Pengamat: ‘New Normal’ Idealnya Berbasis Teknologi Sosial
Salah satu negara yang dinilai berhasil mengatasi Covid-19 dengan menerapkan teknologi sosial secara rapi, yakni negara Selandia Baru.
Menurut Bustami Selandia Baru tidak hanya berkutat pada para dokter saja, tetapi segera memanfaatkan para sosiolog, psikolog dan antropolog untuk merancang perencanaan sosial berbasis teknologi sosial yang ilmiah, dan itu membutuhkan konsep dari para ahli ilmu sosial. Tidak boleh sembarangan agar benar-benar efektif.

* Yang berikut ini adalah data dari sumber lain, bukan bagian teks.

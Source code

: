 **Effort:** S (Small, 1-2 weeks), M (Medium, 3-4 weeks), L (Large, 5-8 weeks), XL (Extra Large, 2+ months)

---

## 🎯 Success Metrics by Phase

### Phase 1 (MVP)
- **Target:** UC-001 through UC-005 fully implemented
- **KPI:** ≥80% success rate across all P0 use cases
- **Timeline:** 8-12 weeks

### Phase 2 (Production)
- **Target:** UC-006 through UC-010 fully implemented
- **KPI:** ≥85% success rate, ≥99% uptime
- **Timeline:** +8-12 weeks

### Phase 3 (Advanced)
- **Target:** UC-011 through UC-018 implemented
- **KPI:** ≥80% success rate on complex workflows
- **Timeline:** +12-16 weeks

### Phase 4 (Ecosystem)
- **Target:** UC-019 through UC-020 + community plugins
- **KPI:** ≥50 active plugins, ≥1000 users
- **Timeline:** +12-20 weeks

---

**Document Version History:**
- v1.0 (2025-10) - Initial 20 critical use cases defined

Bustami menjelaskan, secara garis besar ada dua belahan publik. Pertama adalah yang berada di dalam struktur formal atau secara konsep disebut structured community. Contoh publik yang berada dalam structured community ini adalah publik yang berada di dalam struktur kelembagaan formal. Misalnya, para ASN (termasuk Polri), BUMN, BUMS, TNI, lembaga pendidikan swasta dan berbagai perkantoran lainnya.
“Menurut perkiraan saya jumlah publiknya bersama seluruh keluarga mereka paling banyak tidak lebih daripada 30%,” kata Bustami.

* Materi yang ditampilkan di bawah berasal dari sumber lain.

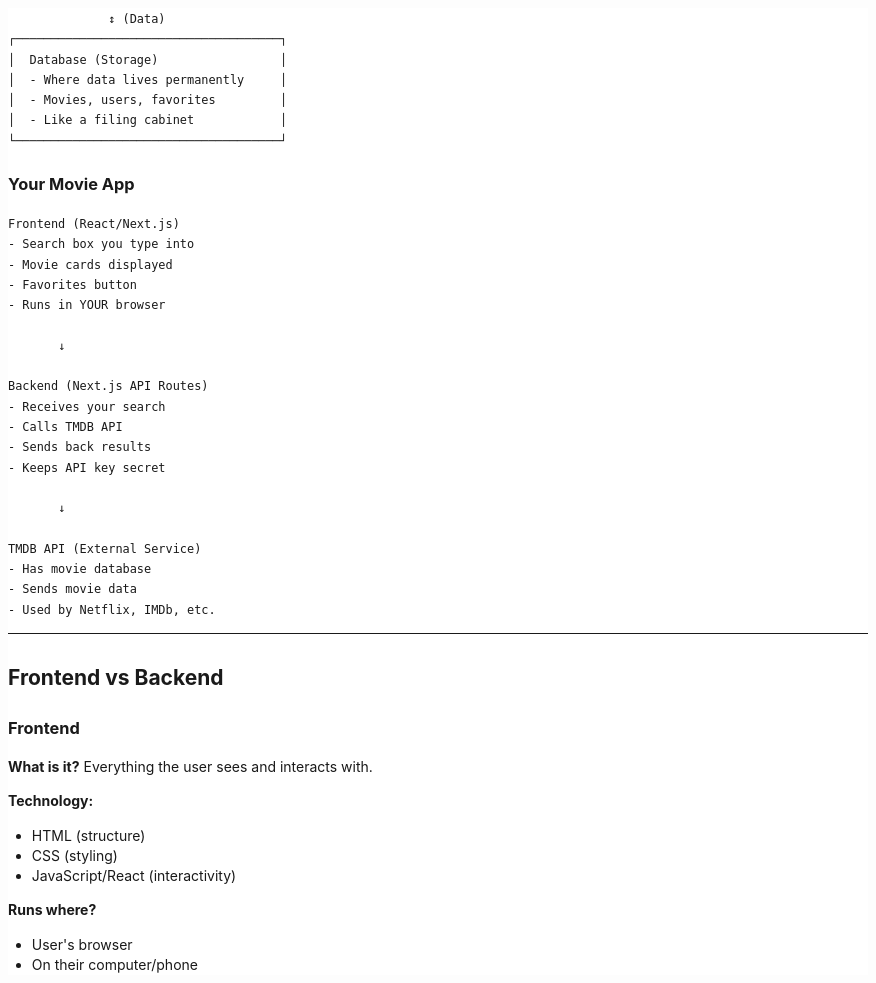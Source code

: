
 ```
              ↕ (Data)
┌─────────────────────────────────────┐
│  Database (Storage)                 │
│  - Where data lives permanently     │
│  - Movies, users, favorites         │
│  - Like a filing cabinet            │
└─────────────────────────────────────┘
```

### Your Movie App

```
Frontend (React/Next.js)
- Search box you type into
- Movie cards displayed
- Favorites button
- Runs in YOUR browser

       ↓

Backend (Next.js API Routes)
- Receives your search
- Calls TMDB API
- Sends back results
- Keeps API key secret

       ↓

TMDB API (External Service)
- Has movie database
- Sends movie data
- Used by Netflix, IMDb, etc.
```

---

## Frontend vs Backend

### Frontend

**What is it?**
Everything the user sees and interacts with.

**Technology:**
- HTML (structure)
- CSS (styling)
- JavaScript/React (interactivity)

**Runs where?**
- User's browser
- On their computer/phone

Penerapan aturan new normal di kalangan structured community, kata Bustami, jauh lebih mudah karena ia berstruktur formal. Dalam struktur formal yang ketat selalu ada minimal dua faktor, yakni hirarki komando dan aturan yang bersifat normatif atau normative rules. Dengan dua ‘kekuatan’ ini, publik bisa selalu terkendali dan diarahkan yang dikawal pula oleh mekanisme reward-sanction yang jelas.

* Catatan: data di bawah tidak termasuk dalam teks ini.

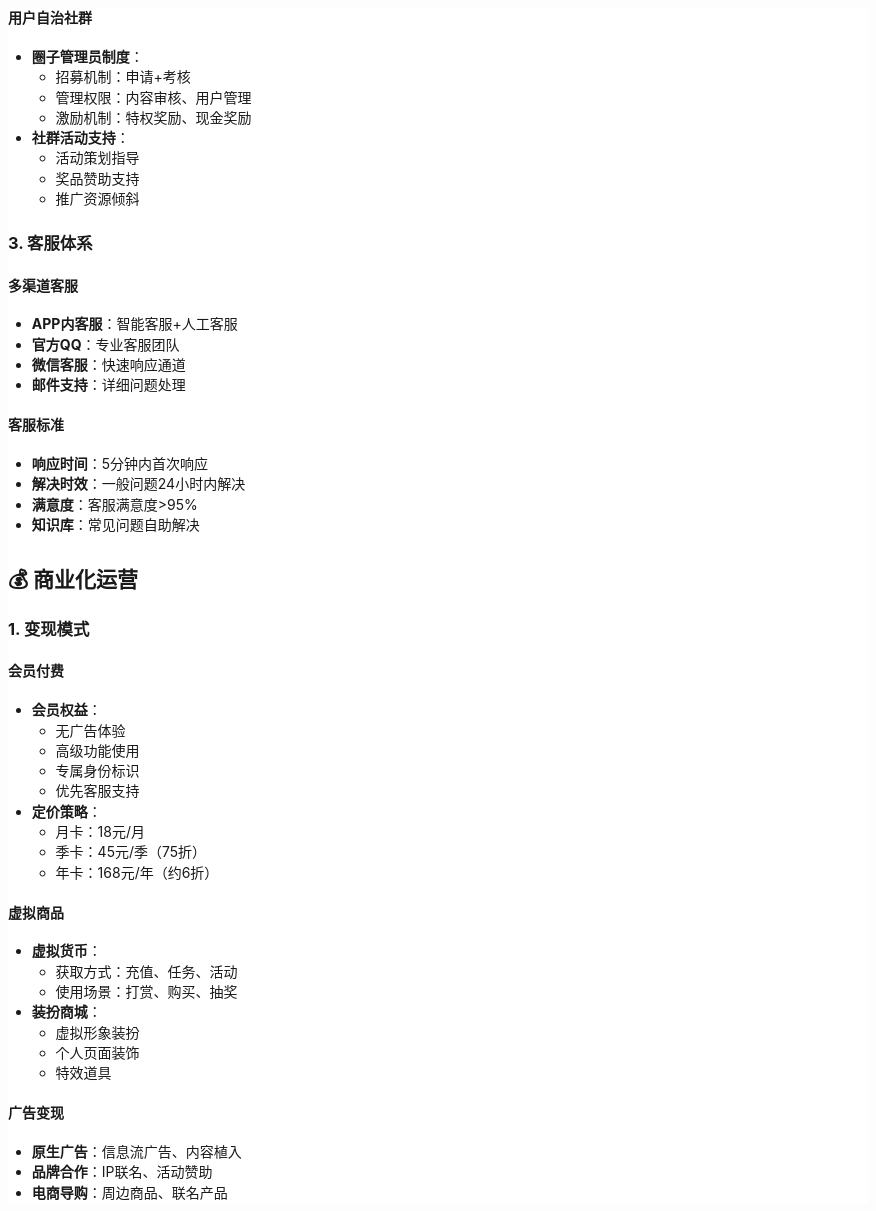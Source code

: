 #### 用户自治社群
- **圈子管理员制度**：
  - 招募机制：申请+考核
  - 管理权限：内容审核、用户管理
  - 激励机制：特权奖励、现金奖励
- **社群活动支持**：
  - 活动策划指导
  - 奖品赞助支持
  - 推广资源倾斜

### 3. 客服体系

#### 多渠道客服
- **APP内客服**：智能客服+人工客服
- **官方QQ**：专业客服团队
- **微信客服**：快速响应通道
- **邮件支持**：详细问题处理

#### 客服标准
- **响应时间**：5分钟内首次响应
- **解决时效**：一般问题24小时内解决
- **满意度**：客服满意度>95%
- **知识库**：常见问题自助解决

## 💰 商业化运营

### 1. 变现模式

#### 会员付费
- **会员权益**：
  - 无广告体验
  - 高级功能使用
  - 专属身份标识
  - 优先客服支持
- **定价策略**：
  - 月卡：18元/月
  - 季卡：45元/季（75折）
  - 年卡：168元/年（约6折）

#### 虚拟商品
- **虚拟货币**：
  - 获取方式：充值、任务、活动
  - 使用场景：打赏、购买、抽奖
- **装扮商城**：
  - 虚拟形象装扮
  - 个人页面装饰
  - 特效道具

#### 广告变现
- **原生广告**：信息流广告、内容植入
- **品牌合作**：IP联名、活动赞助
- **电商导购**：周边商品、联名产品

Sebaliknya, lanjut Bustami, terdapat publik yang berada di dalam unstructured community, publik yang lebih tidak berstruktur ketat yang jumlahnya jauh lebih besar katakanlah sekitar 70% yang bertebaran di mana-mana, di rumah-rumah, jalan, pasar dan lain sebagainya. Mereka tidak memiliki hirarki komando dan aturan normatif yang ketat dan terbatas sehingga jauh lebih sulit dikontrol dan juga lebih tidak mudah untuk disosialisasi.